LISTED ENTRIES:
━━━

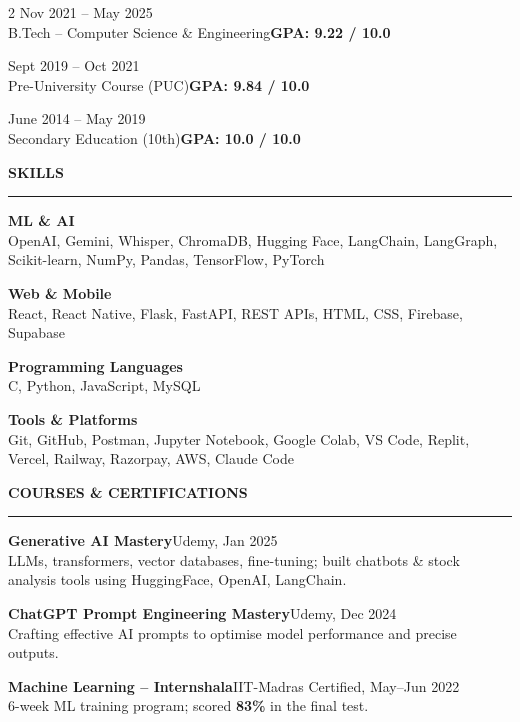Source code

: \documentclass[10pt, a4paper]{article}
\newcommand{\rsection}[1]{%
  \vspace{4pt}%
  {\color{accent}\textbf{\small\MakeUppercase{#1}}}\\[-5pt]%
  {\color{rulecol}\rule{\linewidth}{0.8pt}}%
  \vspace{2.5pt}%
}
\newcommand{\skilllabel}[1]{%
  \vspace{2.5pt}%
  {\footnotesize\textbf{\color{accent}#1}}\\[1pt]%
}
\begin{document}
\begin{paracol}{2}
\hfill{\footnotesize\color{mutedtext}Nov 2021 -- May 2025}\\
{\small B.Tech -- Computer Science \& Engineering}\hfill{\small\textbf{GPA: 9.22 / 10.0}}

\vspace{6pt}
\hfill{\footnotesize\color{mutedtext}Sept 2019 -- Oct 2021}\\
{\small Pre-University Course (PUC)}\hfill{\small\textbf{GPA: 9.84 / 10.0}}

\vspace{6pt}
\hfill{\footnotesize\color{mutedtext}June 2014 -- May 2019}\\
{\small Secondary Education (10th)}\hfill{\small\textbf{GPA: 10.0 / 10.0}}

\rsection{Skills}

\skilllabel{ML \& AI}
{\footnotesize OpenAI, Gemini, Whisper, ChromaDB, Hugging Face, LangChain, LangGraph, Scikit-learn, NumPy, Pandas, TensorFlow, PyTorch}

\skilllabel{Web \& Mobile}
{\footnotesize React, React Native, Flask, FastAPI, REST APIs, HTML, CSS, Firebase, Supabase}

\skilllabel{Programming Languages}
{\footnotesize C, Python, JavaScript, MySQL}

\skilllabel{Tools \& Platforms}
{\footnotesize Git, GitHub, Postman, Jupyter Notebook, Google Colab, VS Code, Replit, Vercel, Railway, Razorpay, AWS, Claude Code}

\rsection{Courses \& Certifications}

{\footnotesize\textbf{Generative AI Mastery}}\hfill{\footnotesize\color{mutedtext}Udemy, Jan 2025}\\[1pt]
{\footnotesize LLMs, transformers, vector databases, fine-tuning; built chatbots \& stock
analysis tools using HuggingFace, OpenAI, LangChain.}

\vspace{2.5pt}
{\footnotesize\textbf{ChatGPT Prompt Engineering Mastery}}\hfill{\footnotesize\color{mutedtext}Udemy, Dec 2024}\\[1pt]
{\footnotesize Crafting effective AI prompts to optimise model performance and precise outputs.}

\vspace{2.5pt}
{\footnotesize\textbf{Machine Learning -- Internshala}}\hfill{\footnotesize\color{mutedtext}IIT-Madras Certified, May--Jun 2022}\\[1pt]
{\footnotesize 6-week ML training program; scored \textbf{83\%} in the final test.}


\end{paracol}
\end{document}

━━━

AIM OF THE TASK:
The whole listing should be printed again exactly as written, images excluded.

RESULT:
Source code

: \documentclass[10pt, a4paper]{article}
\newcommand{\rsection}[1]{%
  \vspace{4pt}%
  {\color{accent}\textbf{\small\MakeUppercase{#1}}}\\[-5pt]%
  {\color{rulecol}\rule{\linewidth}{0.8pt}}%
  \vspace{2.5pt}%
}
\newcommand{\skilllabel}[1]{%
  \vspace{2.5pt}%
  {\footnotesize\textbf{\color{accent}#1}}\\[1pt]%
}
\begin{document}
\begin{paracol}{2}
\hfill{\footnotesize\color{mutedtext}Nov 2021 -- May 2025}\\
{\small B.Tech -- Computer Science \& Engineering}\hfill{\small\textbf{GPA: 9.22 / 10.0}}

\vspace{6pt}
\hfill{\footnotesize\color{mutedtext}Sept 2019 -- Oct 2021}\\
{\small Pre-University Course (PUC)}\hfill{\small\textbf{GPA: 9.84 / 10.0}}

\vspace{6pt}
\hfill{\footnotesize\color{mutedtext}June 2014 -- May 2019}\\
{\small Secondary Education (10th)}\hfill{\small\textbf{GPA: 10.0 / 10.0}}

\rsection{Skills}

\skilllabel{ML \& AI}
{\footnotesize OpenAI, Gemini, Whisper, ChromaDB, Hugging Face, LangChain, LangGraph, Scikit-learn, NumPy, Pandas, TensorFlow, PyTorch}

\skilllabel{Web \& Mobile}
{\footnotesize React, React Native, Flask, FastAPI, REST APIs, HTML, CSS, Firebase, Supabase}

\skilllabel{Programming Languages}
{\footnotesize C, Python, JavaScript, MySQL}

\skilllabel{Tools \& Platforms}
{\footnotesize Git, GitHub, Postman, Jupyter Notebook, Google Colab, VS Code, Replit, Vercel, Railway, Razorpay, AWS, Claude Code}

\rsection{Courses \& Certifications}

{\footnotesize\textbf{Generative AI Mastery}}\hfill{\footnotesize\color{mutedtext}Udemy, Jan 2025}\\[1pt]
{\footnotesize LLMs, transformers, vector databases, fine-tuning; built chatbots \& stock
analysis tools using HuggingFace, OpenAI, LangChain.}

\vspace{2.5pt}
{\footnotesize\textbf{ChatGPT Prompt Engineering Mastery}}\hfill{\footnotesize\color{mutedtext}Udemy, Dec 2024}\\[1pt]
{\footnotesize Crafting effective AI prompts to optimise model performance and precise outputs.}

\vspace{2.5pt}
{\footnotesize\textbf{Machine Learning -- Internshala}}\hfill{\footnotesize\color{mutedtext}IIT-Madras Certified, May--Jun 2022}\\[1pt]
{\footnotesize 6-week ML training program; scored \textbf{83\%} in the final test.}


\end{paracol}
\end{document}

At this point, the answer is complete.